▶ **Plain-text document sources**
=-=-=

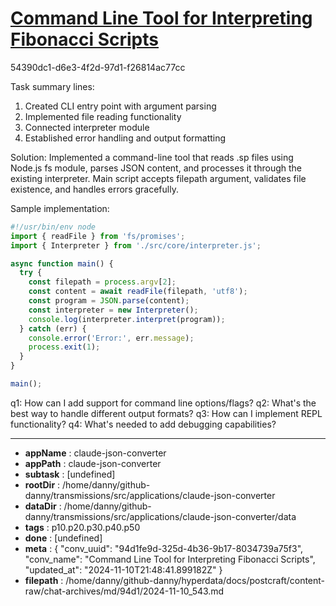 # [Command Line Tool for Interpreting Fibonacci Scripts](https://claude.ai/chat/94d1fe9d-325d-4b36-9b17-8034739a75f3)

54390dc1-d6e3-4f2d-97d1-f26814ac77cc

 Task summary lines:
1. Created CLI entry point with argument parsing
2. Implemented file reading functionality
3. Connected interpreter module
4. Established error handling and output formatting

Solution: Implemented a command-line tool that reads .sp files using Node.js fs module, parses JSON content, and processes it through the existing interpreter. Main script accepts filepath argument, validates file existence, and handles errors gracefully.

Sample implementation:
```javascript
#!/usr/bin/env node
import { readFile } from 'fs/promises';
import { Interpreter } from './src/core/interpreter.js';

async function main() {
  try {
    const filepath = process.argv[2];
    const content = await readFile(filepath, 'utf8');
    const program = JSON.parse(content);
    const interpreter = new Interpreter();
    console.log(interpreter.interpret(program));
  } catch (err) {
    console.error('Error:', err.message);
    process.exit(1);
  }
}

main();
```

q1: How can I add support for command line options/flags?
q2: What's the best way to handle different output formats?
q3: How can I implement REPL functionality?
q4: What's needed to add debugging capabilities?

---

* **appName** : claude-json-converter
* **appPath** : claude-json-converter
* **subtask** : [undefined]
* **rootDir** : /home/danny/github-danny/transmissions/src/applications/claude-json-converter
* **dataDir** : /home/danny/github-danny/transmissions/src/applications/claude-json-converter/data
* **tags** : p10.p20.p30.p40.p50
* **done** : [undefined]
* **meta** : {
  "conv_uuid": "94d1fe9d-325d-4b36-9b17-8034739a75f3",
  "conv_name": "Command Line Tool for Interpreting Fibonacci Scripts",
  "updated_at": "2024-11-10T21:48:41.899182Z"
}
* **filepath** : /home/danny/github-danny/hyperdata/docs/postcraft/content-raw/chat-archives/md/94d1/2024-11-10_543.md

=-=-=

Exactly as they stand, retype all the entries, but omit the pictures.

 # [Command Line Tool for Interpreting Fibonacci Scripts](https://claude.ai/chat/94d1fe9d-325d-4b36-9b17-8034739a75f3)

54390dc1-d6e3-4f2d-97d1-f26814ac77cc

 Task summary lines:
1. Created CLI entry point with argument parsing
2. Implemented file reading functionality
3. Connected interpreter module
4. Established error handling and output formatting

Solution: Implemented a command-line tool that reads .sp files using Node.js fs module, parses JSON content, and processes it through the existing interpreter. Main script accepts filepath argument, validates file existence, and handles errors gracefully.

Sample implementation:
```javascript
#!/usr/bin/env node
import { readFile } from 'fs/promises';
import { Interpreter } from './src/core/interpreter.js';

async function main() {
  try {
    const filepath = process.argv[2];
    const content = await readFile(filepath, 'utf8');
    const program = JSON.parse(content);
    const interpreter = new Interpreter();
    console.log(interpreter.interpret(program));
  } catch (err) {
    console.error('Error:', err.message);
    process.exit(1);
  }
}

main();
```

q1: How can I add support for command line options/flags?
q2: What's the best way to handle different output formats?
q3: How can I implement REPL functionality?
q4: What's needed to add debugging capabilities?

---

* **appName** : claude-json-converter
* **appPath** : claude-json-converter
* **subtask** : [undefined]
* **rootDir** : /home/danny/github-danny/transmissions/src/applications/claude-json-converter
* **dataDir** : /home/danny/github-danny/transmissions/src/applications/claude-json-converter/data
* **tags** : p10.p20.p30.p40.p50
* **done** : [undefined]
* **meta** : {
  "conv_uuid": "94d1fe9d-325d-4b36-9b17-8034739a75f3",
  "conv_name": "Command Line Tool for Interpreting Fibonacci Scripts",
  "updated_at": "2024-11-10T21:48:41.899182Z"
}
* **filepath** : /home/danny/github-danny/hyperdata/docs/postcraft/content-raw/chat-archives/md/94d1/2024-11-10_543.md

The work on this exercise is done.